А из зала, из телевизора лучшим голосом, появлявшимся когда-либо в мире на эстраде, пел о том, что шоу должно продолжаться, Фредди Меркьюри. Шоу, у которого, по словам Мишки, нет и никогда не может быть хорошего конца, но которое все равно должно продолжаться и продолжаться, потому что процесс всегда важнее результата, а любой итог – всего лишь кусочек другого движения, для которого он – не итог, а просто мелькнувшее мгновение.
– Юр, ты мне в одном деле поможешь? – неожиданно спросил он.
– Конечно.
– Понимаешь, я тут последние дни сидел на "точке" только до обеда. А после... понимаешь, я хотел найти того гада, что мне глаз выбил. Ну, помнишь, я про мордоворотов рассказывал. Я нашел того, что ногой... В общем, поможешь? – Нагнувшись и почти положив грудь на стол, спросил он, глядя своим единственным умоляющим глазом в оба Майгатовских. То в левый, то в правый. То в левый, то в правый.
– А что нужно сделать?
– Рожу ему начистить.
– Смеешься, что ли?
– Да он ниже тебя. А ты ж все-таки мастер спорта. Юр, ну помоги! Я не сплю по ночам от одной мысли, что этот гад не отомщенным ходит.
– А, может, лучше тех иностранцев побить, что тебя обманули? Они ведь тебя нищим сделали, а не тот мордоворот.
– Да где ж я их найду?! – вскочил он, грохнув тарелкой. – На Запад, что ли, ехать?
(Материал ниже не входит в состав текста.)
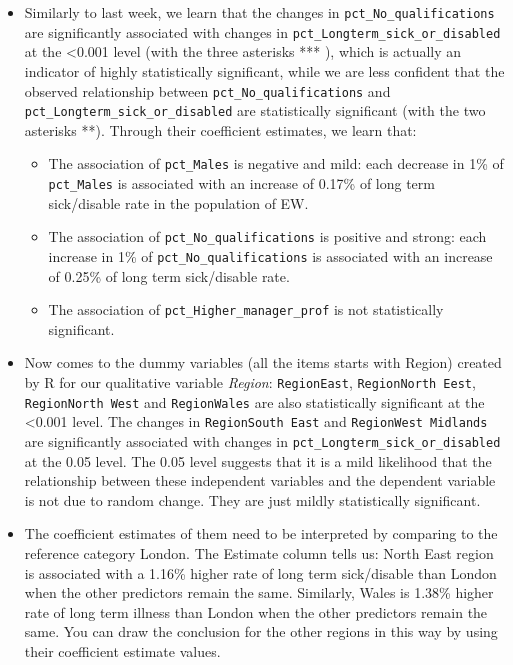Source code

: \documentclass[
  letterpaper,
  DIV=11,
  numbers=noendperiod]{scrreprt}
\begin{document}
\begin{itemize}
\item
  Similarly to last week, we learn that the changes in
  \texttt{pct\_No\_qualifications} are significantly associated with
  changes in \texttt{pct\_Longterm\_sick\_or\_disabled} at the
  \textless0.001 level (with the three asterisks *** ), which is
  actually an indicator of highly statistically significant, while we
  are less confident that the observed relationship between
  \texttt{pct\_No\_qualifications} and
  \texttt{pct\_Longterm\_sick\_or\_disabled} are statistically
  significant (with the two asterisks **). Through their coefficient
  estimates, we learn that:

  \begin{itemize}
  \item
    The association of \texttt{pct\_Males} is negative and mild: each
    decrease in 1\% of \texttt{pct\_Males} is associated with an
    increase of 0.17\% of long term sick/disable rate in the population
    of EW.
  \item
    The association of \texttt{pct\_No\_qualifications} is positive and
    strong: each increase in 1\% of \texttt{pct\_No\_qualifications} is
    associated with an increase of 0.25\% of long term sick/disable
    rate.
  \item
    The association of \texttt{pct\_Higher\_manager\_prof} is not
    statistically significant.
  \end{itemize}
\item
  Now comes to the dummy variables (all the items starts with Region)
  created by R for our qualitative variable \emph{Region}:
  \texttt{RegionEast}, \texttt{RegionNorth\ Eest},
  \texttt{RegionNorth\ West} and \texttt{RegionWales} are also
  statistically significant at the \textless0.001 level. The changes in
  \texttt{RegionSouth\ East} and \texttt{RegionWest\ Midlands} are
  significantly associated with changes in
  \texttt{pct\_Longterm\_sick\_or\_disabled} at the 0.05 level. The 0.05
  level suggests that it is a mild likelihood that the relationship
  between these independent variables and the dependent variable is not
  due to random change. They are just mildly statistically significant.
\item
  The coefficient estimates of them need to be interpreted by comparing
  to the reference category London. The Estimate column tells us: North
  East region is associated with a 1.16\% higher rate of long term
  sick/disable than London when the other predictors remain the same.
  Similarly, Wales is 1.38\% higher rate of long term illness than
  London when the other predictors remain the same. You can draw the
  conclusion for the other regions in this way by using their
  coefficient estimate values.


\end{itemize}
\end{document}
А этот, с-сука! – и погрозил в черное окно кулаком.
– Я подумаю, – самым легким отгородился Майгатов.
Мишка радостно шлепнулся на стул, суетливо стал накладывать в тарелку Майгатова всего понемногу.
А в зале все пел и пел Меркьюри о том, что мы зачем-то приходим в этот мир и потом уходим из него, оставляя пустые места и так и не дав понять другим, зачем же мы жили и зачем же теперь предстоит жить им...
Глава четвертая
1
У него никогда не было записной книжки. Да и зачем ее иметь человеку, который все запоминает? Услышал один раз номер телефона – и уже из головы не вытравишь. Хоть потом еще сотню запоминай, он все равно останется на своем месте, на своей "страничке".
Он и в институте никогда никаких лекций не писал. Но уж если на экзамене по истории схлестывался по датам с преподавателем, то для остальных это было зрелище похлеще корриды. А когда однажды на зачете по безопасности полетов старый, въедливый начкафедры, который никогда ни у кого с первого раза зачет не принимал, решил завалить его на нумерации директив и инструкций по этой самой безопасности, он не ошибся ни разу. И потрясенный начкафедры в тот же день написал заявление об уходе с работы. Наверное, он посчитал, что стал слишком мягкотел, раз вынужден был расписаться в зачетке этого невысокого, невзрачного парня с первого раза.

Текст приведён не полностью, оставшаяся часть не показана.